On the thirtieth anniversary of the death of Metropolitan Andrey, His Beatitude Josyf said the following words:
“Today we glorify the memory of the Great Metropolitan, a Confessor of Faith and a person of aristocratic blood and dynamic spirit. We glorify a man of prayer and profound thought who is also held in high esteem by the Orthodox faithful as a pioneer of dialogue between our Orthodox and Anglican brethren. He was the spirit of unlimited greatness and sensitivity. His humble and holy life, his dedication in the struggle against enemies became the reason for his beatification which has already been accomplished.”
His Beatitude wrote a separate article about Metropolitan Andrey in the spread of the Catholic Church in Russia. Immediately after his liberation in 1917, the Metropolitan convoked a synod in St. Petersburg which was called the Eparchial Synod of the Greek-Catholic Church in Russia. The participants of this synod recognized the primacy of the Roman Pontiff while maintaining their Greek-Eastern rite. This synod duty-bound the priests “to stress the positive side of Catholic teachings and avoid polemics.”
As a counselor of Metropolitan Andrey and the continuator of his cause, His Beatitude Josyf followed in his footsteps. He dedicated all his energies to bring closer the Christian East with the Catholic Church.

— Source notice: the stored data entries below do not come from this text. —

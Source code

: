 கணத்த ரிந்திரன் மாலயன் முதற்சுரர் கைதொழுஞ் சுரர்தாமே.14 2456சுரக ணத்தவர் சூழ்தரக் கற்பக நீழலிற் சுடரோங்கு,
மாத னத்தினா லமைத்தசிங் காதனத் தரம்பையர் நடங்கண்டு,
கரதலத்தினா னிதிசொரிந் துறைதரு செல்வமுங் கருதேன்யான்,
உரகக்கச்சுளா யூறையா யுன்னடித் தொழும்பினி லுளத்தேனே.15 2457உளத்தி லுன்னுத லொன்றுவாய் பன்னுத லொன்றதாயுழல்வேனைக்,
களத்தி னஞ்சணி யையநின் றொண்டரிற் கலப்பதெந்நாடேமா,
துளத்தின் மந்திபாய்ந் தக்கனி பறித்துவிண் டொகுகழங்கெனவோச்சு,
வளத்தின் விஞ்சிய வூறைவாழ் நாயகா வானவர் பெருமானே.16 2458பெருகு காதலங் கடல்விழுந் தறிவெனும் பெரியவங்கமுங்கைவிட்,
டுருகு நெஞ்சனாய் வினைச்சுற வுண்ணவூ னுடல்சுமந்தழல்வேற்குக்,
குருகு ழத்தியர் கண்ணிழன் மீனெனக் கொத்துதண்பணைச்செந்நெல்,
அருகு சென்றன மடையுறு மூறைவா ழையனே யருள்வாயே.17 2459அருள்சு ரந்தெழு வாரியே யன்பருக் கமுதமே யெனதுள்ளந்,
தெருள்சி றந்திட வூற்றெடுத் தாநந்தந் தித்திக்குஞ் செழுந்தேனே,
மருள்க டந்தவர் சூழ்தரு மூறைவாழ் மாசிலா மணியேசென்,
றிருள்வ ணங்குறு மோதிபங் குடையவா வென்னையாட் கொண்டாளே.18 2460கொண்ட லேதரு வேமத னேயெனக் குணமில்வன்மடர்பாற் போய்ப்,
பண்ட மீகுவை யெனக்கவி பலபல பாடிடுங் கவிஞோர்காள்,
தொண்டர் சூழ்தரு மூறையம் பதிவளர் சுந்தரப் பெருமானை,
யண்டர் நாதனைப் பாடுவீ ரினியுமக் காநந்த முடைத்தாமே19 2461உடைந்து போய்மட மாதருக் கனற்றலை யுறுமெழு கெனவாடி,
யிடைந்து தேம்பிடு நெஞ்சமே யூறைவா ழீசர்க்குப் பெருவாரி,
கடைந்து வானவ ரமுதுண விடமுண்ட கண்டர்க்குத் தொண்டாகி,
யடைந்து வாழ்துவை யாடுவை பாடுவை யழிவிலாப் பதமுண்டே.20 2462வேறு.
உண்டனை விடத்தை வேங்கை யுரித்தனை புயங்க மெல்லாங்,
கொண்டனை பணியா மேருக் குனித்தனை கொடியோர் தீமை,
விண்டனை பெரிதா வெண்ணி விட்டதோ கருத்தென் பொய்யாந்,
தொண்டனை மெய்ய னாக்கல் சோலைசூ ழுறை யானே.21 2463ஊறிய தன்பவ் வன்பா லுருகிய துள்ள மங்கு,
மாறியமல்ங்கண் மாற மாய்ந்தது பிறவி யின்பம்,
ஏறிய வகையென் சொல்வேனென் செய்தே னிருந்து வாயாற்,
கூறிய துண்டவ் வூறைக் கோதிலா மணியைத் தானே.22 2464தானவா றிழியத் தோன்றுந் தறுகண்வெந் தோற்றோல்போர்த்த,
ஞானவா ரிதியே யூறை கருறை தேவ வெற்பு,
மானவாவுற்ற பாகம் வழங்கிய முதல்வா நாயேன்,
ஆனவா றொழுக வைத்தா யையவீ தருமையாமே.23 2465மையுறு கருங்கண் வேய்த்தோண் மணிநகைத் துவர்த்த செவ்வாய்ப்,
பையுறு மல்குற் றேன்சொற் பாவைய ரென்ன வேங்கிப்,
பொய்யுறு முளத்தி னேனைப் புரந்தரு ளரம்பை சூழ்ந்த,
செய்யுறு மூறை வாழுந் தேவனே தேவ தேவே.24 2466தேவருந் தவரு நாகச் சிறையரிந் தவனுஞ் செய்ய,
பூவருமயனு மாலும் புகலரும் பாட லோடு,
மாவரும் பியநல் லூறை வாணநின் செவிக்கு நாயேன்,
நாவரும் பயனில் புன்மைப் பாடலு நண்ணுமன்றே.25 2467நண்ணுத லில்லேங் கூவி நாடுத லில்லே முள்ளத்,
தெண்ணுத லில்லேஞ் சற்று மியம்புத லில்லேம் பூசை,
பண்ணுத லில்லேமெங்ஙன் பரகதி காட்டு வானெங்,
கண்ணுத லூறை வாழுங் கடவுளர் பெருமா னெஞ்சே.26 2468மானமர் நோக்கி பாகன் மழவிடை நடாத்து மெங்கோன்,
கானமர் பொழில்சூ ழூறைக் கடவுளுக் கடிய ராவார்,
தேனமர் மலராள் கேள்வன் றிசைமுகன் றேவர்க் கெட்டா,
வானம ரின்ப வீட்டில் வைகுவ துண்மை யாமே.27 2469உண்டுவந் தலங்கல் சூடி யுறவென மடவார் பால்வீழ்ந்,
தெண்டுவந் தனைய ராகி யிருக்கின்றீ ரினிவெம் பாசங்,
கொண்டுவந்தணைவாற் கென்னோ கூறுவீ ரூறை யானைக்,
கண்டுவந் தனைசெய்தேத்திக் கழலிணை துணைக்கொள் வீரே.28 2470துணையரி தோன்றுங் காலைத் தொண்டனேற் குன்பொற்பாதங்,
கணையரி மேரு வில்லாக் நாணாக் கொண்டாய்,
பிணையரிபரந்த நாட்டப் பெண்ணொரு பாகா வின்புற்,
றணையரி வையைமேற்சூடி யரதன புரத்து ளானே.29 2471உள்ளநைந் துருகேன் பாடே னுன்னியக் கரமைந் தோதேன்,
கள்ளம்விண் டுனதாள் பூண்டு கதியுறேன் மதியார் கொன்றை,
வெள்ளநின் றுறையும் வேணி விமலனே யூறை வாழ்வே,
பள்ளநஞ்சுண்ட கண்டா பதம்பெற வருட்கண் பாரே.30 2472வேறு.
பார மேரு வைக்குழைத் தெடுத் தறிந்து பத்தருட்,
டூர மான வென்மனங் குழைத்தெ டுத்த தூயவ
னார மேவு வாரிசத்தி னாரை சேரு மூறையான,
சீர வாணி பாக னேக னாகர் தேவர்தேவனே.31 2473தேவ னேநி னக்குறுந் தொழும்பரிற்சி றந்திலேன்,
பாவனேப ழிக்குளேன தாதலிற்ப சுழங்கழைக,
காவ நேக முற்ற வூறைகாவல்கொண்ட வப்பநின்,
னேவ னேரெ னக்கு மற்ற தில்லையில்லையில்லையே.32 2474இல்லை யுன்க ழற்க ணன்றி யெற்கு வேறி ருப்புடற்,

Because of this, he did many things to achieve that: “he reformed the curriculum of the Theological Academy in accordance with the newest models and demands of our Church; wrote many scholarly treatises, etc.” In his spiritual Testament, Patriarch Josyf, a passionate adherent to universal ecumenism, urged the people first of all to pray, to work and to struggle for the preservation of “the Christian soul of each human being of the Ukrainian nation and for all the Ukrainian people” and beseech the Almighty God that He “help us to fulfill our yearning to be united and complete our struggle for ecclesiastical unity in the creation of the Patriarchate of the Ukrainian Catholic Church.”